===== Records for this task =====
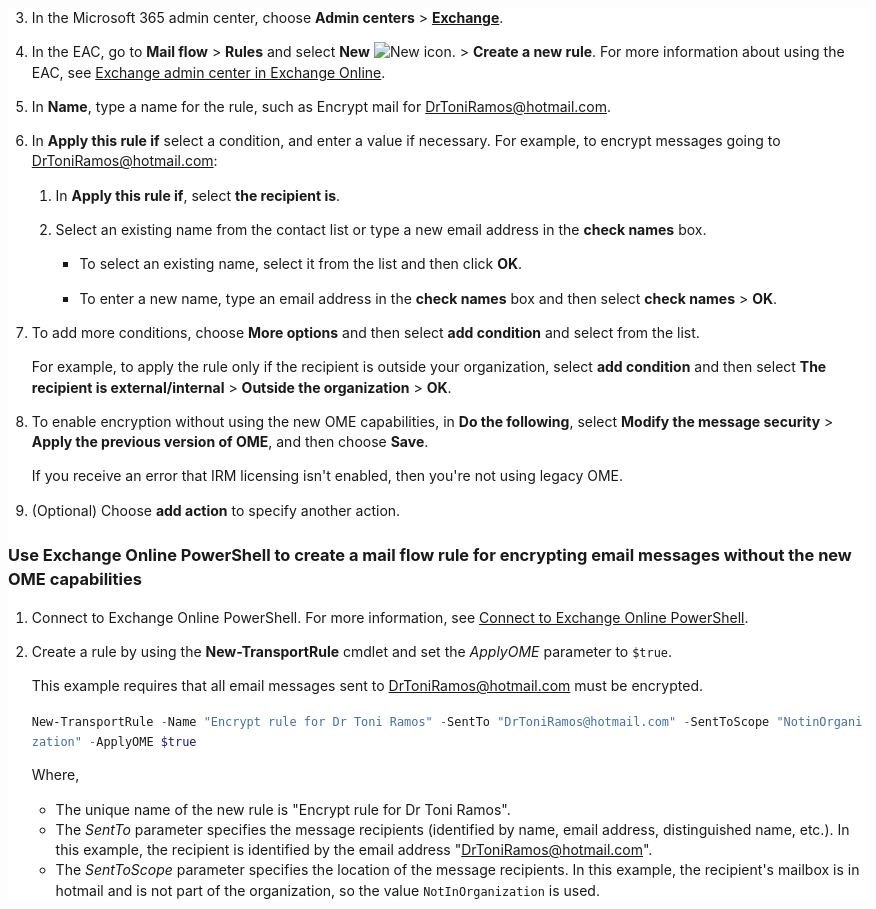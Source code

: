 3. In the Microsoft 365 admin center, choose **Admin centers** \> <a href="https://go.microsoft.com/fwlink/p/?linkid=2059104" target="_blank">**Exchange**</a>.

4. In the EAC, go to **Mail flow** \> **Rules** and select **New** ![New icon.](../media/457cd93f-22c2-4571-9f83-1b129bcfb58e.gif) \> **Create a new rule**. For more information about using the EAC, see [Exchange admin center in Exchange Online](/exchange/exchange-admin-center).

5. In **Name**, type a name for the rule, such as Encrypt mail for DrToniRamos@hotmail.com.

6. In **Apply this rule if** select a condition, and enter a value if necessary. For example, to encrypt messages going to DrToniRamos@hotmail.com:

   1. In **Apply this rule if**, select **the recipient is**.

   2. Select an existing name from the contact list or type a new email address in the **check names** box.

      - To select an existing name, select it from the list and then click **OK**.

      - To enter a new name, type an email address in the **check names** box and then select **check names** \> **OK**.

7. To add more conditions, choose **More options** and then select **add condition** and select from the list.

   For example, to apply the rule only if the recipient is outside your organization, select **add condition** and then select **The recipient is external/internal** \> **Outside the organization** \> **OK**.

8. To enable encryption without using the new OME capabilities, in **Do the following**, select **Modify the message security** \> **Apply the previous version of OME**, and then choose **Save**.

   If you receive an error that IRM licensing isn't enabled, then you're not using legacy OME.

9. (Optional) Choose **add action** to specify another action.

### Use Exchange Online PowerShell to create a mail flow rule for encrypting email messages without the new OME capabilities

1. Connect to Exchange Online PowerShell. For more information, see [Connect to Exchange Online PowerShell](/powershell/exchange/connect-to-exchange-online-powershell).

2. Create a rule by using the **New-TransportRule** cmdlet and set the _ApplyOME_ parameter to `$true`.

   This example requires that all email messages sent to DrToniRamos@hotmail.com must be encrypted.

   ```powershell
   New-TransportRule -Name "Encrypt rule for Dr Toni Ramos" -SentTo "DrToniRamos@hotmail.com" -SentToScope "NotinOrganization" -ApplyOME $true
   ```

   Where,

   - The unique name of the new rule is "Encrypt rule for Dr Toni Ramos".
   - The _SentTo_ parameter specifies the message recipients (identified by name, email address, distinguished name, etc.). In this example, the recipient is identified by the email address "DrToniRamos@hotmail.com".
   - The _SentToScope_ parameter specifies the location of the message recipients. In this example, the recipient's mailbox is in hotmail and is not part of the organization, so the value `NotInOrganization` is used.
=====
*What the task asks:* Wherever the string "from" occurs in the records, copy the line it is in.

*The completed task:*
   2. Select an existing name from the contact list or type a new email address in the **check names** box.
      - To select an existing name, select it from the list and then click **OK**.
7. To add more conditions, choose **More options** and then select **add condition** and select from the list.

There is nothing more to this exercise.